But the mayor added: “Too often though, the reforms have come after, or in reaction to, failures at the bureau. I want to put the bureau on a more proactive reform path.”

Adams named Mike Reese, the Central Precinct commander, as the new chief, effective with the announcement.

Adams said Sizer would take her remaining vacation time until she can officially retire on July 15 to preserve her full benefits.

Sizer could not immediately be reached for comment following the announcement.

The mayor also said he would take over immediately as police commissioner, a traditional role for the Portland mayor but one that Adams had delegated to City Commissioner Dan Saltzman.

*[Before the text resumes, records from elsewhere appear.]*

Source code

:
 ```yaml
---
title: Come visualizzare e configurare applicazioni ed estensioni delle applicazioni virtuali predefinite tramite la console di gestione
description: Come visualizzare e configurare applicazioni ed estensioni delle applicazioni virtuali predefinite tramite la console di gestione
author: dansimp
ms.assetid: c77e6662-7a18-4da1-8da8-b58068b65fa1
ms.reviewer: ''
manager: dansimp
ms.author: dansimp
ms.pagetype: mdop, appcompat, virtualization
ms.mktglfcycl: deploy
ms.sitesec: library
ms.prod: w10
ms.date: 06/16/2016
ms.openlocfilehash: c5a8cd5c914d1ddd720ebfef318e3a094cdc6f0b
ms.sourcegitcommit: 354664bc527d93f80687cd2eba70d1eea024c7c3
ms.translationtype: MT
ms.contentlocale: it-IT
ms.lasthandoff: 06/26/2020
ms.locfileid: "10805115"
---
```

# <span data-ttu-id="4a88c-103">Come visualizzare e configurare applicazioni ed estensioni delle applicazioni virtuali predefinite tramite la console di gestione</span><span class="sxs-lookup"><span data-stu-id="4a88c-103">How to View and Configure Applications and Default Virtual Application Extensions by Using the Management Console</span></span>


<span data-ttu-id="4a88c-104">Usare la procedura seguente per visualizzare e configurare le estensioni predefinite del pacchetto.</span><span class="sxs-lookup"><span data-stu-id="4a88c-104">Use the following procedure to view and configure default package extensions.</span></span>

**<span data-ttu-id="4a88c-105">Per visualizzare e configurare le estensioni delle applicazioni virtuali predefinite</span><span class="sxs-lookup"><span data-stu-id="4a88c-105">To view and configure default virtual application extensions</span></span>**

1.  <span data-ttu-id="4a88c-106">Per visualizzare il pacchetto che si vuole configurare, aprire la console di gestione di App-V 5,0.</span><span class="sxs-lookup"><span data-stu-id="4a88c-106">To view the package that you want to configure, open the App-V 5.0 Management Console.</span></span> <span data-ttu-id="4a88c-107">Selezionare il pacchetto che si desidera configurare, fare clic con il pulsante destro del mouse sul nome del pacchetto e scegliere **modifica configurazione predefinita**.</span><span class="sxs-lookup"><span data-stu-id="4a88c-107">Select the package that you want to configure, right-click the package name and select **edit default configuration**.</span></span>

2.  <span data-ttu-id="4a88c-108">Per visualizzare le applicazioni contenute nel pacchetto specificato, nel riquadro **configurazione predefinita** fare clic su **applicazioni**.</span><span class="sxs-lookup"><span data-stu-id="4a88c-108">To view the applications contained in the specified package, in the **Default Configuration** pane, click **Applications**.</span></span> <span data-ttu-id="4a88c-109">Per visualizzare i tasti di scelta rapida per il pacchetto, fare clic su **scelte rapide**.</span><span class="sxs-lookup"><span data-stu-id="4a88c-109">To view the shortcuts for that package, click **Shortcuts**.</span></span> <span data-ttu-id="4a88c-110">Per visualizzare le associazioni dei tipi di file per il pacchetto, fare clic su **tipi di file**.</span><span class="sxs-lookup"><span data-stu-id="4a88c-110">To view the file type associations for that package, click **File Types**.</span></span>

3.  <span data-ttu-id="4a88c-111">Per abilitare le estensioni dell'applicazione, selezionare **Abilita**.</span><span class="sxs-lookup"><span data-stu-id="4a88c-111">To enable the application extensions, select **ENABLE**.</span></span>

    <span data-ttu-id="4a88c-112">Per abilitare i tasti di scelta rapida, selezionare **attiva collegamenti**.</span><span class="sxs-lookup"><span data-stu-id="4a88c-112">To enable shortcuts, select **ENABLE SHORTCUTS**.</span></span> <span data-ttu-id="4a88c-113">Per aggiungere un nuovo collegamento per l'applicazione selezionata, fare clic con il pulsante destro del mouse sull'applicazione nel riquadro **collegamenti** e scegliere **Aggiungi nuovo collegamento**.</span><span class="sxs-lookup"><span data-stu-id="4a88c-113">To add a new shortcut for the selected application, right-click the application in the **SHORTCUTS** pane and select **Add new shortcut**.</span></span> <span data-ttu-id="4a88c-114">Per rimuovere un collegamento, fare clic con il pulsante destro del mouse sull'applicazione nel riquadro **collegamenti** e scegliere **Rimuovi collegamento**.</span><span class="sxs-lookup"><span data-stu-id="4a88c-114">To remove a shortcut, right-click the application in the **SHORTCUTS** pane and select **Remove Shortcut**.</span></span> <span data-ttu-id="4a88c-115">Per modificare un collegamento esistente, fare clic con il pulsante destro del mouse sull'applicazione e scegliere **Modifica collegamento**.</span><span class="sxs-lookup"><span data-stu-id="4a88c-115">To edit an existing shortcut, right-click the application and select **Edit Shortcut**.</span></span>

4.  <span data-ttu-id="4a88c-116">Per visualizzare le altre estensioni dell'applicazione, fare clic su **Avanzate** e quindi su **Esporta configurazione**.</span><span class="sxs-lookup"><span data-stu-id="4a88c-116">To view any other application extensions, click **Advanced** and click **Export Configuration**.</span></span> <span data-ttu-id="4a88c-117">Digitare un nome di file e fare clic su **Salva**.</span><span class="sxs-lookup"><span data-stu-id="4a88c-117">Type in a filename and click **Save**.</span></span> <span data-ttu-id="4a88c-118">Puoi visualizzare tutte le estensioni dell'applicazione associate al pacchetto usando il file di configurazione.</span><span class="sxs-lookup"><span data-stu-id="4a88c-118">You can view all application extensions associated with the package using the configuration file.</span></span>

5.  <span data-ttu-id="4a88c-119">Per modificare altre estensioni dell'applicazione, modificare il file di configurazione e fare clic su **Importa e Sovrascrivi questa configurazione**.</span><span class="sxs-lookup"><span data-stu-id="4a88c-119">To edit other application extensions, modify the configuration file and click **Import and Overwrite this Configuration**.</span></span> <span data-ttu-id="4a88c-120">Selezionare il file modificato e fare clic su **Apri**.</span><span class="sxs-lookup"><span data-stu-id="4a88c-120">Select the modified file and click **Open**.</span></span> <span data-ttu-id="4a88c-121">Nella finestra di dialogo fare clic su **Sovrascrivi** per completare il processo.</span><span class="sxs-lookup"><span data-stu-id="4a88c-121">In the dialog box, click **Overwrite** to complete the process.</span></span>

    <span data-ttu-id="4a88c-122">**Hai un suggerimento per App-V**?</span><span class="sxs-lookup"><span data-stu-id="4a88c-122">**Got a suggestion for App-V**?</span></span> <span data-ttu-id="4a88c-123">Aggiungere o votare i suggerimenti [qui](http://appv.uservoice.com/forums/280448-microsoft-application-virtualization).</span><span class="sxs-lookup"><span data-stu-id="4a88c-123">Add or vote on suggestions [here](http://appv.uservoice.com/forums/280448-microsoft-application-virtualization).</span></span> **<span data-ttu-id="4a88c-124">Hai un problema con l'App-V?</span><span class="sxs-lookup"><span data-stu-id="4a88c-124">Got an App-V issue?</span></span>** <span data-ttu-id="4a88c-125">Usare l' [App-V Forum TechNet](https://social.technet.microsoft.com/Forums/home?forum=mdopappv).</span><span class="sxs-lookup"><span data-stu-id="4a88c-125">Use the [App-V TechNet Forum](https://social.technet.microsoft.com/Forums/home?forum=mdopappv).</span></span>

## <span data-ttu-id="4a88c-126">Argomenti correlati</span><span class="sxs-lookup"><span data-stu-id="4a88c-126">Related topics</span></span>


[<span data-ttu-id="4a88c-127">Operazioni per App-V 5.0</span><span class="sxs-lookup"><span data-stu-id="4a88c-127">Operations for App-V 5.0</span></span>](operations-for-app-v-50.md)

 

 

On Monday, Sizer criticized the mayor’s proposed budget, and was joined by Saltzman. Adams said Wednesday the dispute over the budget “forced the timeline” of his decision to fire Sizer and take over as police commissioner. He did not elaborate.

Adams also said budget cuts in many social service agencies are forcing Portland police officers to act as social workers, and they will have to take on more of that role as a practical matter.

“We are overwhelmed with the demand for services,” Adams said. “That’s the reality. They are the first responders. And with $2.8 billion in anticipated additional cuts from the state budget, I wish I could say that’s going to change, but it’s not.”

Jason Renaud, co-founder of the Mental Health Association of Portland, said police in Portland are following a national trend.

“Cops are social workers,” Renaud said. “They manage people with mental illness and addiction problems every day. They don’t bring down bank robbers and murderers every day.”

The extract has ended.